We also drill the shorter renzoku sets (like demonstrated by these gentlement) but I like to chain these together as longer sets rather than keeping them  separated to 5 moves or so like the performers do.
[yt]obPoDFz8khg[/yt] 

Finally, we have informal bunkai drills which I actually think are the most effective.  After learning some possible applications to each kata, uke is attacked freely by tori in whatever fashion he chooses (straight blow, hook punch, front kick, etc.)  Uke then defends against the attack in a free form fashion hopefully using something that follows the principles of our karate.


----------



## dancingalone (Aug 16, 2010)

No more discussion on this topic?  It's a worthy one IMO and I'd like to see it get more play.


----------



## Makalakumu (Aug 16, 2010)

One of the things I really like about Goju and Uechi karate is that they have preserved the kata based partner drills.  In a lot of Shuri or Tomari based systems, these drills have been forgotten, not been taught, and/or replaced with something else entirely.

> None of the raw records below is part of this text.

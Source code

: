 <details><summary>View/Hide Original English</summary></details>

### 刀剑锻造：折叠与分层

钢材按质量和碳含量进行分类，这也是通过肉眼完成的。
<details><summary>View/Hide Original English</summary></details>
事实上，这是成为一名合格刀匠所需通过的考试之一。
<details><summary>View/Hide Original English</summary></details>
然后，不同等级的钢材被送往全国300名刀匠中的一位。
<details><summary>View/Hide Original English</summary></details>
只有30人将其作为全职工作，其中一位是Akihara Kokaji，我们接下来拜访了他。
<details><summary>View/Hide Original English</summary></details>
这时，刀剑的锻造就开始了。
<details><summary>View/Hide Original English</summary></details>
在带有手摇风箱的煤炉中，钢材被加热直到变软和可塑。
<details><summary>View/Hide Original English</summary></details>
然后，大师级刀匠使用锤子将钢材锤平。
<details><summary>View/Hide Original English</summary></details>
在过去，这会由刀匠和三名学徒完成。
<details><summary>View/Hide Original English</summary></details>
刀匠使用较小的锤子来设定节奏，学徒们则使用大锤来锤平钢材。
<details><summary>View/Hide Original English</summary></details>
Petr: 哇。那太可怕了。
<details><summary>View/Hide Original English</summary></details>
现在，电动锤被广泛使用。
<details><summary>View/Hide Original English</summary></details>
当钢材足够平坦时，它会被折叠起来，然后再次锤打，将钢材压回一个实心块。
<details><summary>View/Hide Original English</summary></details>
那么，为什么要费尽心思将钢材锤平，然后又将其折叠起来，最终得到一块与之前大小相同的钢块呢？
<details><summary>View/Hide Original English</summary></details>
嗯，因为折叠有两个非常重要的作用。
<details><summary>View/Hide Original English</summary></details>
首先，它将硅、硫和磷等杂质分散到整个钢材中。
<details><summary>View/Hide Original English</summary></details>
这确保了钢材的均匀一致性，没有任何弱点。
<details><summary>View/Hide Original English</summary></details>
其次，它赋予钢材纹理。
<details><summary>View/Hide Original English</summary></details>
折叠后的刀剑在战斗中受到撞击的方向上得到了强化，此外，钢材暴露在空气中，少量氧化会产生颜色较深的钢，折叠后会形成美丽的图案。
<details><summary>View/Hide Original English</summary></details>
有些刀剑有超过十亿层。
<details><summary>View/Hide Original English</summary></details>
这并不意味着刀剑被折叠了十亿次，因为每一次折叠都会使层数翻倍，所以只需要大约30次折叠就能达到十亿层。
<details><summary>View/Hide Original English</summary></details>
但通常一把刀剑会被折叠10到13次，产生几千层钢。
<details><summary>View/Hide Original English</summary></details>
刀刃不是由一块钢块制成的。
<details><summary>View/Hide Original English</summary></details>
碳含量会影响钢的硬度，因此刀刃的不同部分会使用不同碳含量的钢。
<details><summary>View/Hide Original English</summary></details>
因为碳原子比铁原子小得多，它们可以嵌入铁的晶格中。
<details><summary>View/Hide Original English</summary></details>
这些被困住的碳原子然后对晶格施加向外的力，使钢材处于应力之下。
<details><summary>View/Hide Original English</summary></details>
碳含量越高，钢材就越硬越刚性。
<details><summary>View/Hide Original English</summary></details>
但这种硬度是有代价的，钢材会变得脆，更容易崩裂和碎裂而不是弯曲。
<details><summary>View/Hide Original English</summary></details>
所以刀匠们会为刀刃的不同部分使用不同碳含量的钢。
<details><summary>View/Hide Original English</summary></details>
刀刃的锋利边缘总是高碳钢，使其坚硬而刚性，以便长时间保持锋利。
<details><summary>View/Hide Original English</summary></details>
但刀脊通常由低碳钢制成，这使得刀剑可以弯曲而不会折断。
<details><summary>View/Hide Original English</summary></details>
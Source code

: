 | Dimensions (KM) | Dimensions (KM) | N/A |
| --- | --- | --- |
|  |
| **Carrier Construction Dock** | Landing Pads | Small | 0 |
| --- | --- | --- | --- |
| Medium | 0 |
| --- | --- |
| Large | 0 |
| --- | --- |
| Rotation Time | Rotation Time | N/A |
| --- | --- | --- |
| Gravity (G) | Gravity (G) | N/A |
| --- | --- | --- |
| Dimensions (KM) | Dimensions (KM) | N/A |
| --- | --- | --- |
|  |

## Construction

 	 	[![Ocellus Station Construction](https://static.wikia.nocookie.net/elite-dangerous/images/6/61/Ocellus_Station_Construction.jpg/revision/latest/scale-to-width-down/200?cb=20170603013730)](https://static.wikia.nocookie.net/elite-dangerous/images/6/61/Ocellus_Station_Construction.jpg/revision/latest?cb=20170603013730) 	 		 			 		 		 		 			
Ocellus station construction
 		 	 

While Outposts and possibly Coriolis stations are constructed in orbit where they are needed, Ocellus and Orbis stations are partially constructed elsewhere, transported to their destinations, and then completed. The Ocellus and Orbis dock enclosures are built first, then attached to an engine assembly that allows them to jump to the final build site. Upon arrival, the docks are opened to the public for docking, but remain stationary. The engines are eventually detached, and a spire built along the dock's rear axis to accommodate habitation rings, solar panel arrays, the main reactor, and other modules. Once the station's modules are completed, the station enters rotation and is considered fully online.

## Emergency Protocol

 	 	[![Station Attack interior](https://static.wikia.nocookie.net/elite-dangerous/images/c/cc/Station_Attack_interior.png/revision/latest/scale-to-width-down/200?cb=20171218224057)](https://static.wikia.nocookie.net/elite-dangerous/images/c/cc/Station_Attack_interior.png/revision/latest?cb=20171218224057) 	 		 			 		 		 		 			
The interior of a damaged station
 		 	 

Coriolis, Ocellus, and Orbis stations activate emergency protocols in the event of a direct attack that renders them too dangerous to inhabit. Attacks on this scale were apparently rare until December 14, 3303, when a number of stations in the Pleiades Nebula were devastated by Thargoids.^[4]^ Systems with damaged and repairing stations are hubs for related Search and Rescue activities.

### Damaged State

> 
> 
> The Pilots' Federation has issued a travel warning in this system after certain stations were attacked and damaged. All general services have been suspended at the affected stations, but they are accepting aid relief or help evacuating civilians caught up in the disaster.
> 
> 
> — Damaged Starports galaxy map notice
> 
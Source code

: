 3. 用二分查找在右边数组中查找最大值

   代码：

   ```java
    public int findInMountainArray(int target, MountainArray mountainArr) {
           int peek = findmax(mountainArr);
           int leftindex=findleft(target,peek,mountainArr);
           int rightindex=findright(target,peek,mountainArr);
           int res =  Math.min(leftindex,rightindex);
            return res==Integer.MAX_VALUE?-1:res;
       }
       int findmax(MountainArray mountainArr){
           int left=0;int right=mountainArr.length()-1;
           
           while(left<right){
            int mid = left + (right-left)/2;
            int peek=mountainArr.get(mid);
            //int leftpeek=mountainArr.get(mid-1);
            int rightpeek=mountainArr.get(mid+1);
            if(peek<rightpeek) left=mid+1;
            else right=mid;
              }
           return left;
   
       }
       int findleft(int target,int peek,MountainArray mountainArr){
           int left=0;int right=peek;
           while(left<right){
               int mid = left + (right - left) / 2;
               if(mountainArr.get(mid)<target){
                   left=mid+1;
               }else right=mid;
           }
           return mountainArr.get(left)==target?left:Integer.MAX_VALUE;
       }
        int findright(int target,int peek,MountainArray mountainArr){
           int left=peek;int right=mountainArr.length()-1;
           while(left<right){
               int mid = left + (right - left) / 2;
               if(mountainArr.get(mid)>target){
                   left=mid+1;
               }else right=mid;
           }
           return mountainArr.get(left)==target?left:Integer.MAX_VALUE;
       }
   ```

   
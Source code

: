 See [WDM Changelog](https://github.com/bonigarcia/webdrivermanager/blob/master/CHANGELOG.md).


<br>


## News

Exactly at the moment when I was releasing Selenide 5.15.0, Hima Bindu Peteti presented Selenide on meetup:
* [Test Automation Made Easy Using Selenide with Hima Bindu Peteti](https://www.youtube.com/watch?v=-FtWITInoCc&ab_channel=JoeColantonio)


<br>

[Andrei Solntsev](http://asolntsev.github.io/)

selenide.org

The concept of ippon kumite is Japanese and was meant to recreate the zen like austerity of two person kendo kata within karate.  Real karate drills have flow and direct applicability.  I would love to see peoples ideas in regards to Passai Kata, Naihanchi, and/or Kushanku.


----------



## dancingalone (Aug 16, 2010)

maunakumu said:


> One of the things I really like about Goju and Uechi karate is that they have preserved the kata based partner drills.  In a lot of Shuri or Tomari based systems, these drills have been forgotten, not been taught, and/or replaced with something else entirely.
> 
> The concept of ippon kumite is Japanese and was meant to recreate the zen like austerity of two person kendo kata within karate.  Real karate drills have flow and direct applicability.  I would love to see peoples ideas in regards to Passai Kata, Naihanchi, and/or Kushanku.



When I studied Matsubayashi, we did yakusoku kumite sets, but you're right those didn't seem to be directly linked to any specific kata.  If you delve back to crane gung fu, it's filled with lots of partner exercises and duo sets though.  Maybe that would be a good starting place for Shuri-based karate-ka to rekindle some of the old practices into their karate.


----------